──────── Provided entries

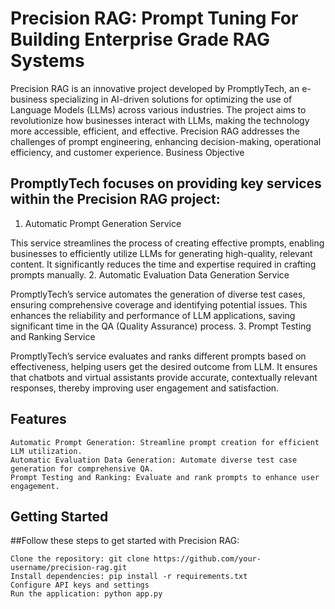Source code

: # Precision RAG: Prompt Tuning For Building Enterprise Grade RAG Systems

Precision RAG is an innovative project developed by PromptlyTech, an e-business specializing in AI-driven solutions for optimizing the use of Language Models (LLMs) across various industries. The project aims to revolutionize how businesses interact with LLMs, making the technology more accessible, efficient, and effective. Precision RAG addresses the challenges of prompt engineering, enhancing decision-making, operational efficiency, and customer experience.
Business Objective

## PromptlyTech focuses on providing key services within the Precision RAG project:
1. Automatic Prompt Generation Service

This service streamlines the process of creating effective prompts, enabling businesses to efficiently utilize LLMs for generating high-quality, relevant content. It significantly reduces the time and expertise required in crafting prompts manually.
2. Automatic Evaluation Data Generation Service

PromptlyTech’s service automates the generation of diverse test cases, ensuring comprehensive coverage and identifying potential issues. This enhances the reliability and performance of LLM applications, saving significant time in the QA (Quality Assurance) process.
3. Prompt Testing and Ranking Service

PromptlyTech’s service evaluates and ranks different prompts based on effectiveness, helping users get the desired outcome from LLM. It ensures that chatbots and virtual assistants provide accurate, contextually relevant responses, thereby improving user engagement and satisfaction.
## Features

    Automatic Prompt Generation: Streamline prompt creation for efficient LLM utilization.
    Automatic Evaluation Data Generation: Automate diverse test case generation for comprehensive QA.
    Prompt Testing and Ranking: Evaluate and rank prompts to enhance user engagement.

## Getting Started

##Follow these steps to get started with Precision RAG:

    Clone the repository: git clone https://github.com/your-username/precision-rag.git
    Install dependencies: pip install -r requirements.txt
    Configure API keys and settings
    Run the application: python app.py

────────────────

- Goal of the exercise
The lines from the one with "Automatic Evaluation Data Generation: Automate" through the final line of the data are to be reproduced exactly, both included, with no other lines.

- Task answer
    Automatic Evaluation Data Generation: Automate diverse test case generation for comprehensive QA.
    Prompt Testing and Ranking: Evaluate and rank prompts to enhance user engagement.

## Getting Started

##Follow these steps to get started with Precision RAG:

    Clone the repository: git clone https://github.com/your-username/precision-rag.git
    Install dependencies: pip install -r requirements.txt
    Configure API keys and settings
    Run the application: python app.py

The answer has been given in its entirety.